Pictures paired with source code
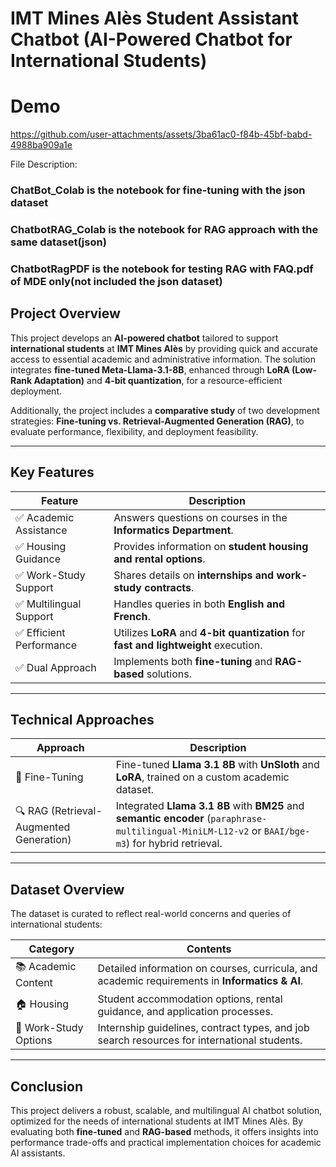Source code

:# **IMT Mines Alès Student Assistant Chatbot (AI-Powered Chatbot for International Students)**
# Demo
https://github.com/user-attachments/assets/3ba61ac0-f84b-45bf-babd-4988ba909a1e


File Description:
### ChatBot_Colab is the notebook for fine-tuning with the json dataset
### ChatbotRAG_Colab is the notebook for RAG approach with the same dataset(json)
### ChatbotRagPDF is the notebook for testing RAG with FAQ.pdf of MDE only(not included the json dataset)

## **Project Overview**
This project develops an **AI-powered chatbot** tailored to support **international students** at **IMT Mines Alès** by providing quick and accurate access to essential academic and administrative information. The solution integrates **fine-tuned Meta-Llama-3.1-8B**, enhanced through **LoRA (Low-Rank Adaptation)** and **4-bit quantization**, for a resource-efficient deployment.

Additionally, the project includes a **comparative study** of two development strategies: **Fine-tuning vs. Retrieval-Augmented Generation (RAG)**, to evaluate performance, flexibility, and deployment feasibility.

---

## **Key Features**

| Feature                    | Description                                                                 |
|----------------------------|-----------------------------------------------------------------------------|
| ✅ Academic Assistance     | Answers questions on courses in the **Informatics Department**.             |
| ✅ Housing Guidance        | Provides information on **student housing and rental options**.             |
| ✅ Work-Study Support      | Shares details on **internships and work-study contracts**.                 |
| ✅ Multilingual Support    | Handles queries in both **English and French**.                             |
| ✅ Efficient Performance   | Utilizes **LoRA** and **4-bit quantization** for **fast and lightweight** execution. |
| ✅ Dual Approach           | Implements both **fine-tuning** and **RAG-based** solutions.                |

---

## **Technical Approaches**

| Approach              | Description                                                                                  |
|-----------------------|----------------------------------------------------------------------------------------------|
| 🔧 Fine-Tuning        | Fine-tuned **Llama 3.1 8B** with **UnSloth** and **LoRA**, trained on a custom academic dataset. |
| 🔍 RAG (Retrieval-Augmented Generation) | Integrated **Llama 3.1 8B** with **BM25** and **semantic encoder** (`paraphrase-multilingual-MiniLM-L12-v2` or `BAAI/bge-m3`) for hybrid retrieval. |

---

## **Dataset Overview**

The dataset is curated to reflect real-world concerns and queries of international students:

| Category               | Contents                                                                                  |
|------------------------|-------------------------------------------------------------------------------------------|
| 📚 Academic Content    | Detailed information on courses, curricula, and academic requirements in **Informatics & AI**. |
| 🏠 Housing             | Student accommodation options, rental guidance, and application processes.                 |
| 💼 Work-Study Options  | Internship guidelines, contract types, and job search resources for international students. |

---

## **Conclusion**
This project delivers a robust, scalable, and multilingual AI chatbot solution, optimized for the needs of international students at IMT Mines Alès. By evaluating both **fine-tuned** and **RAG-based** methods, it offers insights into performance trade-offs and practical implementation choices for academic AI assistants.

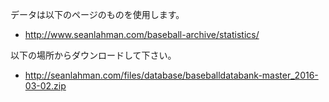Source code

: データは以下のページのものを使用します。

- http://www.seanlahman.com/baseball-archive/statistics/

以下の場所からダウンロードして下さい。

- http://seanlahman.com/files/database/baseballdatabank-master_2016-03-02.zip
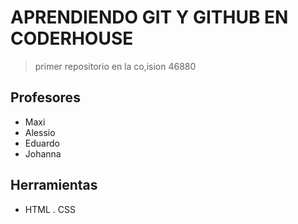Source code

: # APRENDIENDO GIT Y GITHUB EN CODERHOUSE

>primer repositorio en la co,ision 46880

## Profesores

- Maxi
- Alessio
- Eduardo
- Johanna

## Herramientas

- HTML
. CSS
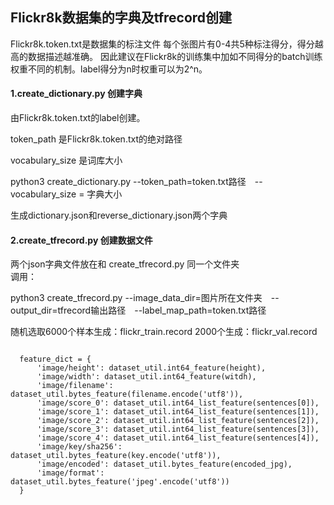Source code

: ## Flickr8k数据集的字典及tfrecord创建
Flickr8k.token.txt是数据集的标注文件
每个张图片有0-4共5种标注得分，得分越高的数据描述越准确。
因此建议在Flickr8k的训练集中加如不同得分的batch训练权重不同的机制。label得分为n时权重可以为2^n。



#### 1.create_dictionary.py 创建字典

由Flickr8k.token.txt的label创建。

token_path 是Flickr8k.token.txt的绝对路径

vocabulary_size  是词库大小

python3 create_dictionary.py --token_path=token.txt路径　--vocabulary_size = 字典大小

生成dictionary.json和reverse_dictionary.json两个字典

#### 2.create_tfrecord.py 创建数据文件
两个json字典文件放在和   create_tfrecord.py 同一个文件夹  
调用：
                
python3 create_tfrecord.py --image_data_dir=图片所在文件夹　--output_dir=tfrecord输出路径　--label_map_path=token.txt路径

随机选取6000个样本生成：flickr_train.record
2000个生成：flickr_val.record


<pre><code>
  feature_dict = {
      'image/height': dataset_util.int64_feature(height),
      'image/width': dataset_util.int64_feature(witdh),
      'image/filename': dataset_util.bytes_feature(filename.encode('utf8')),
      'image/score_0': dataset_util.int64_list_feature(sentences[0]),
      'image/score_1': dataset_util.int64_list_feature(sentences[1]),
      'image/score_2': dataset_util.int64_list_feature(sentences[2]),
      'image/score_3': dataset_util.int64_list_feature(sentences[3]),
      'image/score_4': dataset_util.int64_list_feature(sentences[4]),
      'image/key/sha256': dataset_util.bytes_feature(key.encode('utf8')),
      'image/encoded': dataset_util.bytes_feature(encoded_jpg),
      'image/format': dataset_util.bytes_feature('jpeg'.encode('utf8'))
  }
</code></pre>


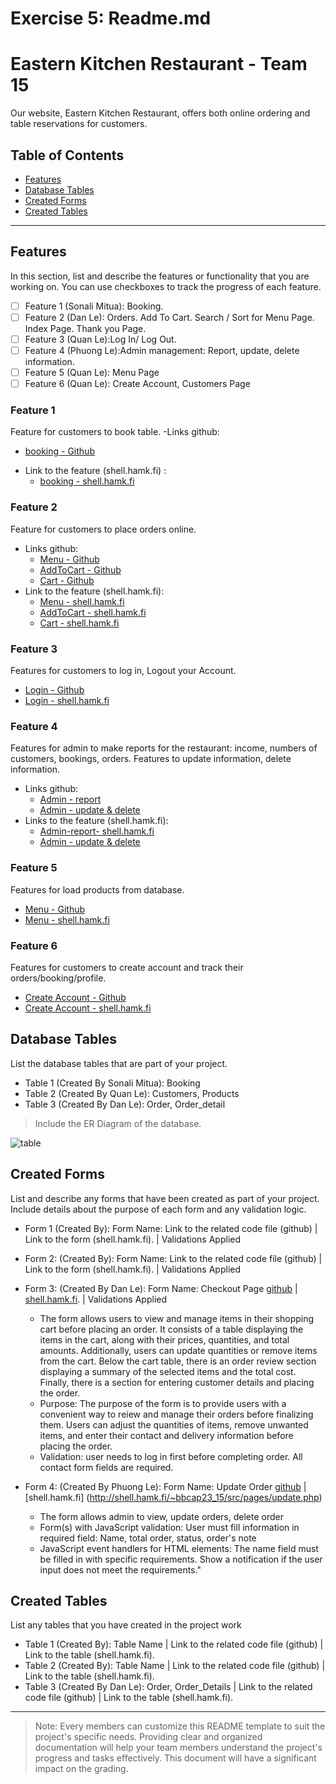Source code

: # Exercise 5: Readme.md

# Eastern Kitchen Restaurant - Team 15

Our website, Eastern Kitchen Restaurant, offers both online ordering and table reservations for customers.

## Table of Contents
- [Features](#features)
- [Database Tables](#database-tables)
- [Created Forms](#created-forms)
- [Created Tables](#created-tables)

---

## Features

In this section, list and describe the features or functionality that you are working on. You can use checkboxes to track the progress of each feature.

- [ ] Feature 1 (Sonali Mitua): Booking. 
- [ ] Feature 2 (Dan Le): Orders. Add To Cart. Search / Sort for Menu Page. Index Page. Thank you Page.
- [ ] Feature 3 (Quan Le):Log In/ Log Out.
- [ ] Feature 4 (Phuong Le):Admin management: Report, update, delete information.
- [ ] Feature 5 (Quan Le): Menu Page
- [ ] Feature 6 (Quan Le): Create Account, Customers Page

### Feature 1

Feature for customers to book table.
-Links github:
+ [booking - Github](https://github.com/o0akin0o/WebProgrammingTeam15/blob/sonali/src/featuers/bookingfood.php)
- Link to the feature (shell.hamk.fi) :
    + [booking - shell.hamk.fi](http://shell.hamk.fi/~sonali23000/web-dev-env-main/src/sm_tasks/WebProgrammingTeam15/src/featuers/)

### Feature 2

Feature for customers to place orders online. 
- Links github:
  + [Menu - Github](https://github.com/o0akin0o/WebProgrammingTeam15/blob/main/src/pages/menu.php)
  + [AddToCart - Github](https://github.com/o0akin0o/WebProgrammingTeam15/blob/main/src/pages/add-to-cart.php)
  + [Cart - Github](https://github.com/o0akin0o/WebProgrammingTeam15/blob/main/src/pages/cart.php)
- Link to the feature (shell.hamk.fi):
  + [Menu - shell.hamk.fi](http://shell.hamk.fi/~bbcap23_15/src/pages/menu.php)
  + [AddToCart - shell.hamk.fi](http://shell.hamk.fi/~bbcap23_15/src/pages/add-to-cart.php?id=1)
  + [Cart - shell.hamk.fi](http://shell.hamk.fi/~bbcap23_15/src/pages/cart.php)

### Feature 3

Features for customers to log in, Logout your Account. 
- [Login - Github](https://github.com/o0akin0o/WebProgrammingTeam15/blob/main/src/pages/login.php)
- [Login - shell.hamk.fi](http://shell.hamk.fi/~bbcap23_15/src/pages/login.php)

### Feature 4

Features for admin to make reports for the restaurant: income, numbers of customers, bookings, orders.
Features to update information, delete information.
 - Links github:
   + [Admin - report](https://github.com/o0akin0o/WebProgrammingTeam15/blob/main/src/pages/report.php)
   + [Admin - update & delete](https://github.com/o0akin0o/WebProgrammingTeam15/blob/main/src/pages/admin.php)
-  Links to the feature (shell.hamk.fi):
    + [Admin-report- shell.hamk.fi](http://shell.hamk.fi/~bbcap23_15/src/pages/admin.php)
    + [Admin - update & delete](http://shell.hamk.fi/~bbcap23_15/src/pages/report.php)

### Feature 5

Features for load products from database. 
- [Menu - Github](https://github.com/o0akin0o/WebProgrammingTeam15/blob/main/src/pages/menu.php)
- [Menu - shell.hamk.fi](http://shell.hamk.fi/~bbcap23_15/src/pages/menu.php)

### Feature 6

Features for customers to create account and track their orders/booking/profile. 
- [Create Account - Github](https://github.com/o0akin0o/WebProgrammingTeam15/blob/main/src/pages/create_account.php)
- [Create Account - shell.hamk.fi](http://shell.hamk.fi/~bbcap23_15/src/pages/create_account.php)

## Database Tables

List the database tables that are part of your project. 

- Table 1 (Created By Sonali Mitua): Booking
- Table 2 (Created By Quan Le): Customers, Products
- Table 3 (Created By Dan Le): Order, Order_detail
> Include the ER Diagram of the database. 

![table](https://github.com/o0akin0o/WebProgrammingTeam15/assets/7956848/90eebd1b-2e85-4ee3-a660-1c3ababb2f83)


## Created Forms

List and describe any forms that have been created as part of your project. Include details about the purpose of each form and any validation logic.

- Form 1 (Created By): Form Name: Link to the related code file (github) | Link to the form (shell.hamk.fi). | Validations Applied
- Form 2: (Created By): Form Name: Link to the related code file (github) | Link to the form (shell.hamk.fi).  | Validations Applied


- Form 3: (Created By Dan Le): Form Name: Checkout Page [github](https://github.com/o0akin0o/WebProgrammingTeam15/blob/main/src/pages/cart.php)
 | [shell.hamk.fi](http://shell.hamk.fi/~bbcap23_15/src/pages/cart.php).  | Validations Applied
     + The form allows users to view and manage items in their shopping cart before placing an order. It consists of a table displaying the items in the cart, along with their prices, quantities, and total amounts. Additionally, users can update quantities or remove items from the cart. Below the cart table, there is an order review section displaying a summary of the selected items and the total cost. Finally, there is a section for entering customer details and placing the order.
     + Purpose: The purpose of the form is to provide users with a convenient way to reiew and manage their orders before finalizing them. Users can adjust the quantities of items, remove unwanted items, and enter their contact and delivery information before placing the order.
     + Validation: user needs to log in first before completing order. All contact form fields are required.
 
   
- Form 4: (Created By Phuong Le):  Form Name: Update Order [github](https://github.com/o0akin0o/WebProgrammingTeam15/blob/main/src/pages/update.php)
  | [shell.hamk.fi] (http://shell.hamk.fi/~bbcap23_15/src/pages/update.php)
    + The form allows admin to view, update orders, delete order
    + Form(s) with JavaScript validation: User must fill information in required field: Name, total order, status, order's note
    + JavaScript event handlers for HTML elements:  The name field must be filled in with specific requirements. Show a notification if the user input does not meet the requirements."



## Created Tables

List any tables that you have created in the project work

- Table 1 (Created By): Table Name | Link to the related code file (github) | Link to the table (shell.hamk.fi).
- Table 2 (Created By): Table Name | Link to the related code file (github) | Link to the table (shell.hamk.fi).
- Table 3 (Created By Dan Le): Order, Order_Details | Link to the related code file (github) | Link to the table (shell.hamk.fi).

---



>Note: Every members can customize this README template to suit the project's specific needs. Providing clear and organized documentation will help your team members understand the project's progress and tasks effectively. This document will have a significant impact on the grading. 
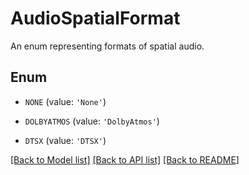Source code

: # AudioSpatialFormat

An enum representing formats of spatial audio.

## Enum

* `NONE` (value: `'None'`)

* `DOLBYATMOS` (value: `'DolbyAtmos'`)

* `DTSX` (value: `'DTSX'`)

[[Back to Model list]](../README.md#documentation-for-models) [[Back to API list]](../README.md#documentation-for-api-endpoints) [[Back to README]](../README.md)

- Exercise objective
Count the lines of the records that contain the word "delete". Give only the count.

- Answer to the problem
5